[Your instructions]:
Where the string "mathematics" appears in a line of the data, show that line.

[Collected data]:
━━━━━━━━━━━━━━━━━━━━
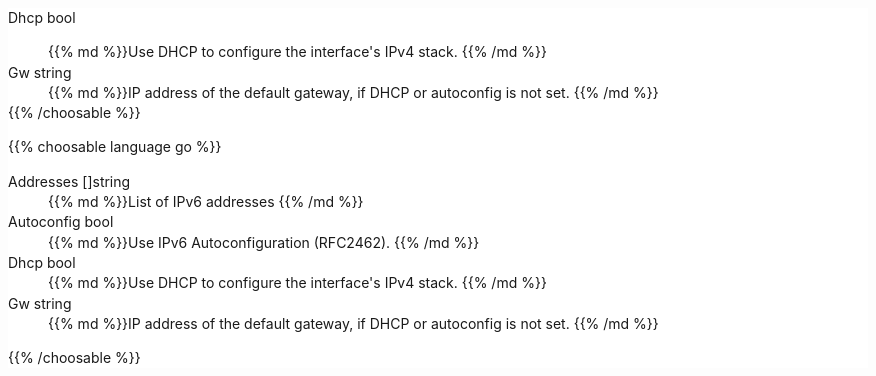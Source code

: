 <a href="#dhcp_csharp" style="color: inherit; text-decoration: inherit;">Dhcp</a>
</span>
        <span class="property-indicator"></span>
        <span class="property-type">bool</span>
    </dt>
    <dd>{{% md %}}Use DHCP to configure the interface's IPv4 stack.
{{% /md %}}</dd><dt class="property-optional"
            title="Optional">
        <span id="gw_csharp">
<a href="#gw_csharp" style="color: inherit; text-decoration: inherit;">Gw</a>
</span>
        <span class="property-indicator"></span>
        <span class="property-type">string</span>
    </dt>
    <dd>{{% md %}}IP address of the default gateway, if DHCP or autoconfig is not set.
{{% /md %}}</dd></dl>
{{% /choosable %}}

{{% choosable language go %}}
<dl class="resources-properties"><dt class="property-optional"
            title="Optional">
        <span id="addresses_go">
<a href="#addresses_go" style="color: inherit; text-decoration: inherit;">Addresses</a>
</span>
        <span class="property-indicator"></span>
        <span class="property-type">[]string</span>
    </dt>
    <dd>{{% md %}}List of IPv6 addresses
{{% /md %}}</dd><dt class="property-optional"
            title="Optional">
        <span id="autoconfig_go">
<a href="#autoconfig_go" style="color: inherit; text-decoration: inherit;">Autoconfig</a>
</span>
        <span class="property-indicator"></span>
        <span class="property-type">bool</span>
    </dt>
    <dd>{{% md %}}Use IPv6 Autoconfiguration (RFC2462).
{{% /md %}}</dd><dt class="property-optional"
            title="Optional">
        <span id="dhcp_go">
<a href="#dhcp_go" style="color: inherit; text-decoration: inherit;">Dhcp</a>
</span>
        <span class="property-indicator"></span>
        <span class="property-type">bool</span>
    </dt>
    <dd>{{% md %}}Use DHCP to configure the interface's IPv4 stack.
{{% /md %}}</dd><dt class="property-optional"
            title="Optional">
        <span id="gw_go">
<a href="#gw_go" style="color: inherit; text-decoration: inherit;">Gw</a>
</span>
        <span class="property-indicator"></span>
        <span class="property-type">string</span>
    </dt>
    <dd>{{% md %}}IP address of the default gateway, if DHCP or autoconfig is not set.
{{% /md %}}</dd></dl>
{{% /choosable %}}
━━━━━━━━━━━━━━━━━━━━
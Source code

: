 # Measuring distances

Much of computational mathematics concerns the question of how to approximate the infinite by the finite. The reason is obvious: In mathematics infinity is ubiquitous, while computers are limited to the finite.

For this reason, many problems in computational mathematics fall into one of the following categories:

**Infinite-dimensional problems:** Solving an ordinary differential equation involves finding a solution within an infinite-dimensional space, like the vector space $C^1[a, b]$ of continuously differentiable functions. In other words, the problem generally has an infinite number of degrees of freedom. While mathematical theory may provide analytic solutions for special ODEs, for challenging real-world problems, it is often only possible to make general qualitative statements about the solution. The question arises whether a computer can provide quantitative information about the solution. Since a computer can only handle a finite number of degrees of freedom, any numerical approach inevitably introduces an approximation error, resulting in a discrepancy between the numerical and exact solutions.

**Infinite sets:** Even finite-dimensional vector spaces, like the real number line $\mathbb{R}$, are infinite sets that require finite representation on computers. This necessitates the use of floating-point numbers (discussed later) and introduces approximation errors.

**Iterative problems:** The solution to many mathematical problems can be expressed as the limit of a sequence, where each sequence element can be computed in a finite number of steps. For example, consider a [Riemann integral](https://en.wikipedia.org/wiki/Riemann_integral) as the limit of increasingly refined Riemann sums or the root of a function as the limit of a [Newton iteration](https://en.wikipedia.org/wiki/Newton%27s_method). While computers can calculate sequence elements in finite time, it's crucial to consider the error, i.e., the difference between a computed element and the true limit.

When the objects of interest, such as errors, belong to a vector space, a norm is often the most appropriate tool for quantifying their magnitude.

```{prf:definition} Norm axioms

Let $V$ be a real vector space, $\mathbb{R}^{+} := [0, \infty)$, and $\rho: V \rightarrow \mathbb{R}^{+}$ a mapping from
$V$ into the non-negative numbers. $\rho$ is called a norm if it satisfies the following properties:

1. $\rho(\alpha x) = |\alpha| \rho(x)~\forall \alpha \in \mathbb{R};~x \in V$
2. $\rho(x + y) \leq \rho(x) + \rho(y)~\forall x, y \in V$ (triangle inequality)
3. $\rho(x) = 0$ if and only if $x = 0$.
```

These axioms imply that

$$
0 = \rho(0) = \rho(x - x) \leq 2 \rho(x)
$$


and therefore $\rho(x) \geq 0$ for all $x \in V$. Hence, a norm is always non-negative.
━━━━━━━━━━━━━━━━━━━━
[Output]:
Much of computational mathematics concerns the question of how to approximate the infinite by the finite. The reason is obvious: In mathematics infinity is ubiquitous, while computers are limited to the finite.
For this reason, many problems in computational mathematics fall into one of the following categories:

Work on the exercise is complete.